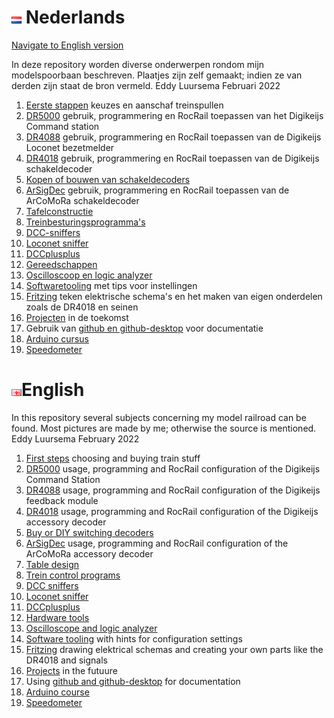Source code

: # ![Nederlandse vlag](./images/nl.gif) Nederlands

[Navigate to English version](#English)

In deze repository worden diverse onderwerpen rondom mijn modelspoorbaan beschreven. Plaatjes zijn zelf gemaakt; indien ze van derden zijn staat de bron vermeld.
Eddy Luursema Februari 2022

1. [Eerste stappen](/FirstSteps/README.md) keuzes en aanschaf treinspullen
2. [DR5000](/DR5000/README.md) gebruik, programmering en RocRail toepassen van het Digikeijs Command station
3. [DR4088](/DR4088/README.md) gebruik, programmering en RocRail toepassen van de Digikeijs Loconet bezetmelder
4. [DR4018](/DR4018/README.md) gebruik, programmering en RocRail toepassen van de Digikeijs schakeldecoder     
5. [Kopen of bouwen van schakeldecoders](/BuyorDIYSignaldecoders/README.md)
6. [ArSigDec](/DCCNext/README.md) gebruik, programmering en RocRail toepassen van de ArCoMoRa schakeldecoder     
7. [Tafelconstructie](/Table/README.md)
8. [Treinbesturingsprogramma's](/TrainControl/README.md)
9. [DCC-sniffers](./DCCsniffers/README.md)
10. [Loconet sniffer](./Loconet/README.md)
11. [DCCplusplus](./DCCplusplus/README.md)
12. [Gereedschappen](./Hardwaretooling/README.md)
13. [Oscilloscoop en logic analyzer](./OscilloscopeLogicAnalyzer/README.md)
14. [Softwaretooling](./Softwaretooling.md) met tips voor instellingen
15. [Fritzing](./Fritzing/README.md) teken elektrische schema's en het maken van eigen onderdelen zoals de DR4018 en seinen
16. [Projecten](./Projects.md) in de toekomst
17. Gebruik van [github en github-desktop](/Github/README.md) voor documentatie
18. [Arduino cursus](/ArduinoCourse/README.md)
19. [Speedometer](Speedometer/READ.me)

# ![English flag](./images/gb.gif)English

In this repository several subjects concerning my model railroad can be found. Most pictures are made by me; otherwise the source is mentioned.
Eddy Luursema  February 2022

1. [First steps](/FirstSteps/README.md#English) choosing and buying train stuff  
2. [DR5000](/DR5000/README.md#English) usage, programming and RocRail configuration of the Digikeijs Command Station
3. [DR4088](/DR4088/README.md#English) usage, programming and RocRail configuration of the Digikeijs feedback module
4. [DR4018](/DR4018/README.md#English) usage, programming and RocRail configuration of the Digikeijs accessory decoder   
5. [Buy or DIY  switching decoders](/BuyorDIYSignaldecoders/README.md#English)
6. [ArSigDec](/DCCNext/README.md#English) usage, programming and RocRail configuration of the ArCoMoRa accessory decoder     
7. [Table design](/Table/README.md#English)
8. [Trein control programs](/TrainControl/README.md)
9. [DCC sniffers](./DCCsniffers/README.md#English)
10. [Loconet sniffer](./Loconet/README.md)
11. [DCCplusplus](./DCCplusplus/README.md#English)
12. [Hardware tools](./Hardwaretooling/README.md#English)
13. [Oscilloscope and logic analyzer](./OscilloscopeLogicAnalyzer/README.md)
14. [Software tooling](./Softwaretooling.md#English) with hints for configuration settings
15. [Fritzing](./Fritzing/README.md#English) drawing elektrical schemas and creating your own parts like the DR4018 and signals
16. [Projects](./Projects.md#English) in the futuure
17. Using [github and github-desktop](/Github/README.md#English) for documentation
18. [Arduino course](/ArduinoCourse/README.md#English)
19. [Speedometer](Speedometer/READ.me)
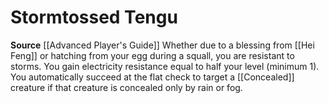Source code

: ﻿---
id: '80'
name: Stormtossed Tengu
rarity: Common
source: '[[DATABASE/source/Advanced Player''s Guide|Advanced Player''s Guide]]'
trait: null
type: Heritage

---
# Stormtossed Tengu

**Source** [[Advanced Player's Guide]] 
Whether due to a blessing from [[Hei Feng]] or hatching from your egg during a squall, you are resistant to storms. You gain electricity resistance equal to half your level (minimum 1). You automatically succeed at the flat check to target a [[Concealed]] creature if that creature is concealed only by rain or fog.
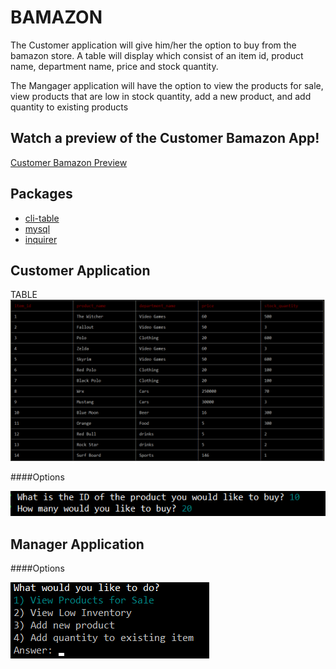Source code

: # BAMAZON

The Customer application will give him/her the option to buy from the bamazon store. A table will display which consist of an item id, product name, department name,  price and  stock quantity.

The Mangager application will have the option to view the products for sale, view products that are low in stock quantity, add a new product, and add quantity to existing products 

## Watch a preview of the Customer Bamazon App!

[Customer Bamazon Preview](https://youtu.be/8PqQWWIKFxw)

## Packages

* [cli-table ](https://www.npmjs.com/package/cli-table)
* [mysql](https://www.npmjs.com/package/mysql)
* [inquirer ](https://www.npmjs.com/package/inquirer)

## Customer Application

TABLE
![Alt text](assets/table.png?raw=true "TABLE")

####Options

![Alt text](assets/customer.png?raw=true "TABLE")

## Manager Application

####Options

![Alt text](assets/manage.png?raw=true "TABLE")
::::::::::
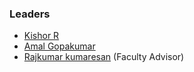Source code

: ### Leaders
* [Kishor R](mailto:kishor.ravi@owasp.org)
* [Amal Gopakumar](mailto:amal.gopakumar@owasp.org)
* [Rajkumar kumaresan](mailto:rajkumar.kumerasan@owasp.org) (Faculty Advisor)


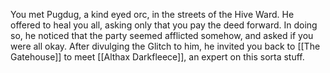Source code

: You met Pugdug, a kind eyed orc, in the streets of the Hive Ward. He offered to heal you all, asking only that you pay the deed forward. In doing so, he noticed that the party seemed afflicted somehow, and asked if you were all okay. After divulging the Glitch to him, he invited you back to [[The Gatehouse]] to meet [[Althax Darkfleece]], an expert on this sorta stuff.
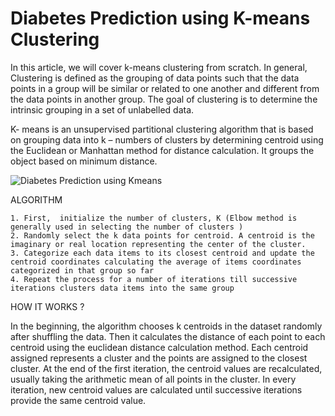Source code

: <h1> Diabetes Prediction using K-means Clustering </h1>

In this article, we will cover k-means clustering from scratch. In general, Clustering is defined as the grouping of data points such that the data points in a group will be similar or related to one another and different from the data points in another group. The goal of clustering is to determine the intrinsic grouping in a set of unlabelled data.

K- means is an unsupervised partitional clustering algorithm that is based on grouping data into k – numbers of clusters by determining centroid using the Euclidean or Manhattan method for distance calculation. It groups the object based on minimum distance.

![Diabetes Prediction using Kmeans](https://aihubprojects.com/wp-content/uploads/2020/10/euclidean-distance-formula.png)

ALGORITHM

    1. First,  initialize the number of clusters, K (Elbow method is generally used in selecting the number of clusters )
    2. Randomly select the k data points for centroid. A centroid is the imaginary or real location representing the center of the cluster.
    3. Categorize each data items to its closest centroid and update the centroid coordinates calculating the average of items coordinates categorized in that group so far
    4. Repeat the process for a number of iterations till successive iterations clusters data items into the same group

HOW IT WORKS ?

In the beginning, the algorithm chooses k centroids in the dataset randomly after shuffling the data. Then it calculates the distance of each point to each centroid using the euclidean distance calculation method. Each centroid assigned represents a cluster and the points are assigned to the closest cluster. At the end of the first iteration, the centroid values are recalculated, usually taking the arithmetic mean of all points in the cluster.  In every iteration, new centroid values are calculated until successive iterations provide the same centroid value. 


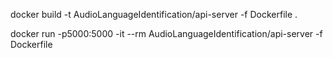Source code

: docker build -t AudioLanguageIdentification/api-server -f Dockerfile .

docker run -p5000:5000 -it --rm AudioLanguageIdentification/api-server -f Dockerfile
::::::::::
# TRY IT
Set down, unchanged, only those lines above that fall between the line with "3. [DR4088](/DR4088/README.md) gebruik, programmering" and the line with "13. [Oscilloscoop en", the two end lines included.

# RESPONSE BOX
3. [DR4088](/DR4088/README.md) gebruik, programmering en RocRail toepassen van de Digikeijs Loconet bezetmelder
4. [DR4018](/DR4018/README.md) gebruik, programmering en RocRail toepassen van de Digikeijs schakeldecoder     
5. [Kopen of bouwen van schakeldecoders](/BuyorDIYSignaldecoders/README.md)
6. [ArSigDec](/DCCNext/README.md) gebruik, programmering en RocRail toepassen van de ArCoMoRa schakeldecoder     
7. [Tafelconstructie](/Table/README.md)
8. [Treinbesturingsprogramma's](/TrainControl/README.md)
9. [DCC-sniffers](./DCCsniffers/README.md)
10. [Loconet sniffer](./Loconet/README.md)
11. [DCCplusplus](./DCCplusplus/README.md)
12. [Gereedschappen](./Hardwaretooling/README.md)
13. [Oscilloscoop en logic analyzer](./OscilloscopeLogicAnalyzer/README.md)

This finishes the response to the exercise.